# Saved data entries
+ + + + + + +

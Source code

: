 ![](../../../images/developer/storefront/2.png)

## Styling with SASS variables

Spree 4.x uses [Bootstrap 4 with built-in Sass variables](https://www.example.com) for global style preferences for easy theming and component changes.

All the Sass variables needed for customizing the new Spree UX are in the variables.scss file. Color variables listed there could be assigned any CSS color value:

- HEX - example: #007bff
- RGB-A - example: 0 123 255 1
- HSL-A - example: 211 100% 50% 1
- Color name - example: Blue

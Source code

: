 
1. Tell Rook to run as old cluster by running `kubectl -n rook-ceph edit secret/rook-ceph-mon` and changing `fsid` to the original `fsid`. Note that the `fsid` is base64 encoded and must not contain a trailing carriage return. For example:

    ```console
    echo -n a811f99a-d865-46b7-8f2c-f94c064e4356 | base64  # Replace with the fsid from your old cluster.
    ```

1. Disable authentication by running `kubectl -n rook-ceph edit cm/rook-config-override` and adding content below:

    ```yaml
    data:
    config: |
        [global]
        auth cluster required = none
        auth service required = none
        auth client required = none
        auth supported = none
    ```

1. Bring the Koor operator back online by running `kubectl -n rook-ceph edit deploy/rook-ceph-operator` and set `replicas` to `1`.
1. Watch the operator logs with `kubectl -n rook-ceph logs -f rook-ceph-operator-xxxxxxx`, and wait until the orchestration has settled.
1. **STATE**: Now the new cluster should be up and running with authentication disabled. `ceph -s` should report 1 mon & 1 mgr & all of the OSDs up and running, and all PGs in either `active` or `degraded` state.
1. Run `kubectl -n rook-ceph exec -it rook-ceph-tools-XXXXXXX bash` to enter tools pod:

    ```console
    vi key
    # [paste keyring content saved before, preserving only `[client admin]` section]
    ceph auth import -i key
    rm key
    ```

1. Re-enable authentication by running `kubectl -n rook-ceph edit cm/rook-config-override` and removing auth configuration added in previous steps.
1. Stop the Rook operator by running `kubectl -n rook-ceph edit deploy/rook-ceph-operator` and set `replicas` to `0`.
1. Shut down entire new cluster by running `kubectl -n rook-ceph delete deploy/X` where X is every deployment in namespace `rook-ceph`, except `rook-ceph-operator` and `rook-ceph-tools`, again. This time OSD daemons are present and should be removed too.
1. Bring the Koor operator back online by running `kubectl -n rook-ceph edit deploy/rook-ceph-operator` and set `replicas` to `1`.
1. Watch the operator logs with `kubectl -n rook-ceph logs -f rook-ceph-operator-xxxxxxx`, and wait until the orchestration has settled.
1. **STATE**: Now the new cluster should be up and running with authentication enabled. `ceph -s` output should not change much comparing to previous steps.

+ + + + + + +

# WHAT IS REQUIRED
Repeat all entries. Match them exactly.

# SOLUTION
Source code

: ![](../../../images/developer/storefront/2.png)

## Styling with SASS variables

Spree 4.x uses [Bootstrap 4 with built-in Sass variables](https://www.example.com) for global style preferences for easy theming and component changes.

All the Sass variables needed for customizing the new Spree UX are in the variables.scss file. Color variables listed there could be assigned any CSS color value:

- HEX - example: #007bff
- RGB-A - example: 0 123 255 1
- HSL-A - example: 211 100% 50% 1
- Color name - example: Blue

Source code

: 
1. Tell Rook to run as old cluster by running `kubectl -n rook-ceph edit secret/rook-ceph-mon` and changing `fsid` to the original `fsid`. Note that the `fsid` is base64 encoded and must not contain a trailing carriage return. For example:

    ```console
    echo -n a811f99a-d865-46b7-8f2c-f94c064e4356 | base64  # Replace with the fsid from your old cluster.
    ```

1. Disable authentication by running `kubectl -n rook-ceph edit cm/rook-config-override` and adding content below:

    ```yaml
    data:
    config: |
        [global]
        auth cluster required = none
        auth service required = none
        auth client required = none
        auth supported = none
    ```

1. Bring the Koor operator back online by running `kubectl -n rook-ceph edit deploy/rook-ceph-operator` and set `replicas` to `1`.
1. Watch the operator logs with `kubectl -n rook-ceph logs -f rook-ceph-operator-xxxxxxx`, and wait until the orchestration has settled.
1. **STATE**: Now the new cluster should be up and running with authentication disabled. `ceph -s` should report 1 mon & 1 mgr & all of the OSDs up and running, and all PGs in either `active` or `degraded` state.
1. Run `kubectl -n rook-ceph exec -it rook-ceph-tools-XXXXXXX bash` to enter tools pod:

    ```console
    vi key
    # [paste keyring content saved before, preserving only `[client admin]` section]
    ceph auth import -i key
    rm key
    ```

1. Re-enable authentication by running `kubectl -n rook-ceph edit cm/rook-config-override` and removing auth configuration added in previous steps.
1. Stop the Rook operator by running `kubectl -n rook-ceph edit deploy/rook-ceph-operator` and set `replicas` to `0`.
1. Shut down entire new cluster by running `kubectl -n rook-ceph delete deploy/X` where X is every deployment in namespace `rook-ceph`, except `rook-ceph-operator` and `rook-ceph-tools`, again. This time OSD daemons are present and should be removed too.
1. Bring the Koor operator back online by running `kubectl -n rook-ceph edit deploy/rook-ceph-operator` and set `replicas` to `1`.
1. Watch the operator logs with `kubectl -n rook-ceph logs -f rook-ceph-operator-xxxxxxx`, and wait until the orchestration has settled.
1. **STATE**: Now the new cluster should be up and running with authentication enabled. `ceph -s` output should not change much comparing to previous steps.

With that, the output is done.